International teams complete SKA’s first Science Data Challenge
Nine teams representing 12 institutions in 8 countries took part in the challenge. They were invited to analyse a series of high resolution images of the radio sky created through data simulations, and use software of their choosing to find, identify and classify the sources.
The images show how the SKA’s mid-frequency array, to be located in South Africa, would see the radio sky at three different frequencies (560 MHz, 1.4 GHz and 9.2 GHz), over three different exposure times: eight hours, 100 hours and 1000 hours. Each of the nine images filled 4GBytes (or 1074 MegaPixels).
“I am thrilled at the response to our first Science Data Challenge, and to see the SKA community so engaged – a big thank you to all of those who got involved,” said SKA Project Scientist Dr. Anna Bonaldi, who has been leading work on the challenge. “As we hoped, the teams were made up of not only radio astronomers and members of our Science Working Groups, but also the wider astronomy and computer science communities, showing the broad engagement around the SKA.”
This was the first in what will become a series of challenges aimed at training the SKA community in what to expect from SKA data, and the kinds of approaches needed to make the most of it.
“The Science Data Challenge offered an opportunity to prepare for the types of data the telescope will eventually gather from the sky,” said Professor Andreas Wicenec from the International Centre for Radio Astronomy Research (ICRAR) – the organisation that topped the challenge’s leader boards.
Each team’s findings were ranked according to the number of accurate detections, meaning their software had to distinguish between genuine astronomical objects and image noise – no mean feat when dealing with simulations of extremely faint radio emissions from the distant Universe.
“It was particularly interesting to see the wide variety of approaches taken” Dr. Bonaldi added.

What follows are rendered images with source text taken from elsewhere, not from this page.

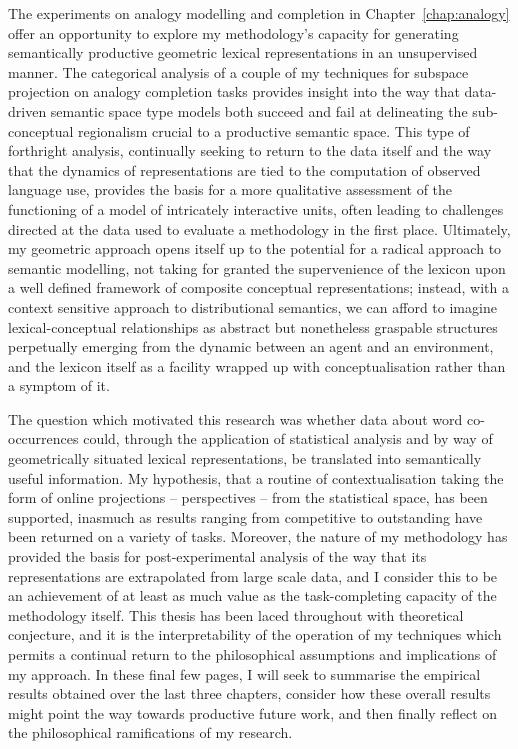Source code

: The experiments on analogy modelling and completion in Chapter~\ref{chap:analogy} offer an opportunity to explore my methodology's capacity for generating semantically productive geometric lexical representations in an unsupervised manner.  The categorical analysis of a couple of my techniques for subspace projection on analogy completion tasks provides insight into the way that data-driven semantic space type models both succeed and fail at delineating the sub-conceptual regionalism crucial to a productive semantic space.  This type of forthright analysis, continually seeking to return to the data itself and the way that the dynamics of representations are tied to the computation of observed language use, provides the basis for a more qualitative assessment of the functioning of a model of intricately interactive units, often leading to challenges directed at the data used to evaluate a methodology in the first place.  Ultimately, my geometric approach opens itself up to the potential for a radical approach to semantic modelling, not taking for granted the supervenience of the lexicon upon a well defined framework of composite conceptual representations; instead, with a context sensitive approach to distributional semantics, we can afford to imagine lexical-conceptual relationships as abstract but nonetheless graspable structures perpetually emerging from the dynamic between an agent and an environment, and the lexicon itself as a facility wrapped up with conceptualisation rather than a symptom of it.

The question which motivated this research was whether data about word co-occurrences could, through the application of statistical analysis and by way of geometrically situated lexical representations, be translated into semantically useful information.  My hypothesis, that a routine of contextualisation taking the form of online projections -- perspectives -- from the statistical space, has been supported, inasmuch as results ranging from competitive to outstanding have been returned on a variety of tasks.  Moreover, the nature of my methodology has provided the basis for post-experimental analysis of the way that its representations are extrapolated from large scale data, and I consider this to be an achievement of at least as much value as the task-completing capacity of the methodology itself.  This thesis has been laced throughout with theoretical conjecture, and it is the interpretability of the operation of my techniques which permits a continual return to the philosophical assumptions and implications of my approach.  In these final few pages, I will seek to summarise the empirical results obtained over the last three chapters, consider how these overall results might point the way towards productive future work, and then finally reflect on the philosophical ramifications of my research.

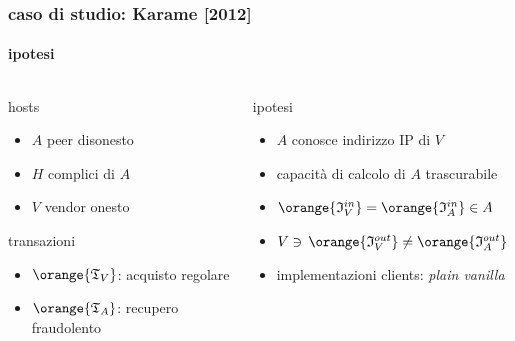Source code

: \begin{frame}
	\frametitle{caso di studio: Karame [2012]}
	\framesubtitle{ipotesi}


	\begin{columns}
	 \begin{column}{.45\textwidth}
		hosts
		\begin{itemize}
		  \item $A$ peer disonesto
		  \item $H$ complici di $A$ 
		  \item $V$ vendor onesto
		\end{itemize}
		transazioni
		\begin{itemize}
		  \item $\orange{\mathfrak{T}_V}$: acquisto regolare
		  \item $\orange{\mathfrak{T}_A}$: recupero fraudolento
		\end{itemize}
	\end{column}
	
	\begin{column}{.65\textwidth}
		ipotesi
		\begin{itemize}
		  \item $A$ conosce indirizzo IP di $V$
		  \item capacità di calcolo di $A$ trascurabile %
		  \item $\orange{\mathfrak{I}_V^{in}} = \orange{\mathfrak{I}_A^{in}} \in A$ 
		  \item $ V \ni\, \orange{\mathfrak{I}_V^{out}} \neq \orange{\mathfrak{I}_A^{out}} \in A$
		  \item implementazioni clients: \textit{plain vanilla} %
	 	\end{itemize}
 	\end{column}
 	\end{columns}

\end{frame}
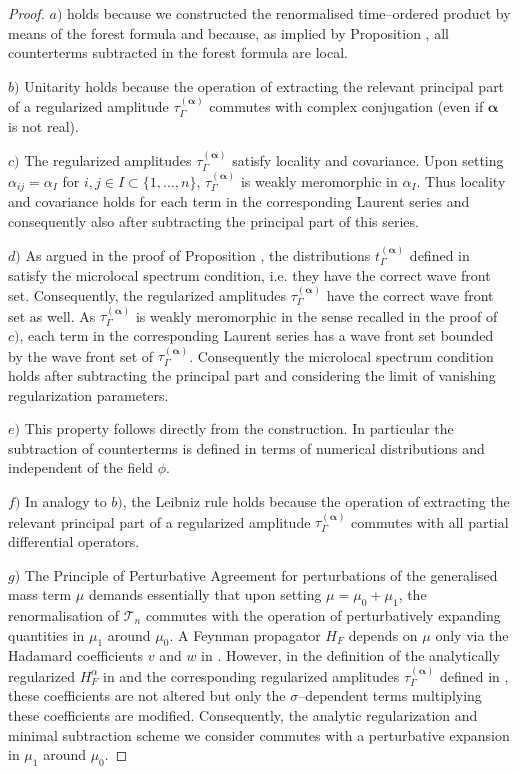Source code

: \documentclass[11pt]{book}
\newcommand{\alphabd}{\boldsymbol{\alpha}}
\theoremstyle{break}
\begin{document}
\begin{proof}





$a)$ holds because we constructed the renormalised time--ordered product by means of the forest formula %
and because, as implied by Proposition %
, all counterterms subtracted in the forest formula are local.

$b)$ Unitarity holds because the operation of extracting the relevant principal part of a regularized amplitude $\tau^{(\alphabd)}_\Gamma$ commutes with complex conjugation (even if $\alphabd$ is not real).

$c)$ The regularized amplitudes $\tau^{(\alphabd)}_\Gamma$ satisfy locality and covariance. Upon setting $\alpha_{ij}=\alpha_I$ for $i,j\in I\subset \{1,\dots,n\}$, $\tau^{(\alphabd)}_\Gamma$ is weakly meromorphic in $\alpha_I$. Thus locality and covariance holds for each term in the corresponding Laurent series and consequently also after subtracting the principal part of this series.

$d)$ As argued in the proof of Proposition %
, the distributions $t^{(\alphabd)}_\Gamma$ defined in %
satisfy the microlocal spectrum condition, i.e. they have the correct wave front set. Consequently, the regularized amplitudes $\tau^{(\alphabd)}_\Gamma$ have the correct wave front set as well. As $\tau^{(\alphabd)}_\Gamma$ is weakly meromorphic in the sense recalled in the proof of $c)$, each term in the corresponding Laurent series has a wave front set bounded by the wave front set of $\tau^{(\alphabd)}_\Gamma$. Consequently the microlocal spectrum condition holds after subtracting the principal part and considering the limit of vanishing regularization parameters.

$e)$ This property follows directly from the construction. In particular the subtraction of counterterms is defined in terms of numerical distributions and independent of the field $\phi$.

$f)$ In analogy to $b)$, the Leibniz rule holds because the operation of extracting the relevant principal part of a regularized amplitude $\tau^{(\alphabd)}_\Gamma$ commutes with all partial differential operators.

$g)$ The Principle of Perturbative Agreement for perturbations of the generalised mass term $\mu$ demands essentially that upon setting $\mu=\mu_0 + \mu_1$, the renormalisation of $\mathcal{T}_n$ commutes with the operation of perturbatively expanding quantities in $\mu_1$ around $\mu_0$. A Feynman propagator $H_F$ depends on $\mu$ only via the Hadamard coefficients $v$ and $w$ in %
. However, in the definition of the analytically regularized $H^{\alpha}_F$ in %
and the corresponding regularized amplitudes $\tau^{(\alphabd)}_\Gamma$ defined in %
, these coefficients are not altered but only the $\sigma$--dependent terms multiplying these coefficients are modified. Consequently, the analytic regularization and minimal subtraction scheme we consider commutes with a perturbative expansion in $\mu_1$ around $\mu_0$.


\end{proof}
\end{document}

“Some of them are tried-and-tested but others are brand new, so seeing the variety of approaches is extremely valuable in preparing users to deal with real SKA data in the future.”
“In the case of ICRAR, we had two teams participating in the challenge, one of which partnered with the University of Oxford in the UK” said Prof. Wicenec.
“One used a prototype machine-learning algorithm, which was developed to identify and classify extended radio sources, and the other used a technique based on traditional image segmentation analysis.
We’re very pleased with how well both methods performed in identifying extremely faint radio sources hidden in the simulated data, and we’re obviously really happy with ICRAR’s performance overall in this inaugural challenge.”
The SKA Project Science team will now encourage the teams involved to collaborate by sharing their lessons learnt from each approach, with a view to publishing a scientific paper on the challenge.
A full list of the participants, results and ranking methodology can be found on the SKA Science website.